### DATASET EXCERPTS
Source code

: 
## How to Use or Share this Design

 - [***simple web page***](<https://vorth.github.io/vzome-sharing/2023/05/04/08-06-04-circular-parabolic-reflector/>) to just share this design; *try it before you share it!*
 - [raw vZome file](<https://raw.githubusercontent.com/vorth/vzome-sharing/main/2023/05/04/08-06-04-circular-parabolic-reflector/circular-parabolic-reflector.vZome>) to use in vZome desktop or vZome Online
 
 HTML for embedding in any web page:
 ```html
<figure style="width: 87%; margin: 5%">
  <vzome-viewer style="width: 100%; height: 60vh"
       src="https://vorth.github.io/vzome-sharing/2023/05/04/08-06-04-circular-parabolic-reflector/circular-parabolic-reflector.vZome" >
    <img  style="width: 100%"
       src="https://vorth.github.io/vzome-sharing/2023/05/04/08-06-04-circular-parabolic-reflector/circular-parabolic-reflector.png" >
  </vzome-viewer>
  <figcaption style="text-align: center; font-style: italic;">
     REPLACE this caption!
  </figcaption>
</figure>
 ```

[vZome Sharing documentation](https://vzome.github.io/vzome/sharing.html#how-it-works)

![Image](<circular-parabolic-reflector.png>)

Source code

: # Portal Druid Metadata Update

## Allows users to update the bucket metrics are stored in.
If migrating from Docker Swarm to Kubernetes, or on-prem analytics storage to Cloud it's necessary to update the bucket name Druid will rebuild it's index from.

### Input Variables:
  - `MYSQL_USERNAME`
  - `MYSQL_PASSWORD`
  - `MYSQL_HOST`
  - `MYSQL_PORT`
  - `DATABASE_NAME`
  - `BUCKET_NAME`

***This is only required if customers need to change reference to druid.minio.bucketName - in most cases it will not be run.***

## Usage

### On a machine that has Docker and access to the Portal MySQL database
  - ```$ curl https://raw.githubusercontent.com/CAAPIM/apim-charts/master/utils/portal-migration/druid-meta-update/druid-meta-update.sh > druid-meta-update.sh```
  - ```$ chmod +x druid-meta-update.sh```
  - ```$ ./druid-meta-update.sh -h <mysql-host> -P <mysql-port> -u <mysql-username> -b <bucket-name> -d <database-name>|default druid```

### EXERCISE GOAL
When the word "page" shows up in a line of the entries, pull that line out.

### ANSWER AREA
 - [***simple web page***](<https://vorth.github.io/vzome-sharing/2023/05/04/08-06-04-circular-parabolic-reflector/>) to just share this design; *try it before you share it!*
 HTML for embedding in any web page:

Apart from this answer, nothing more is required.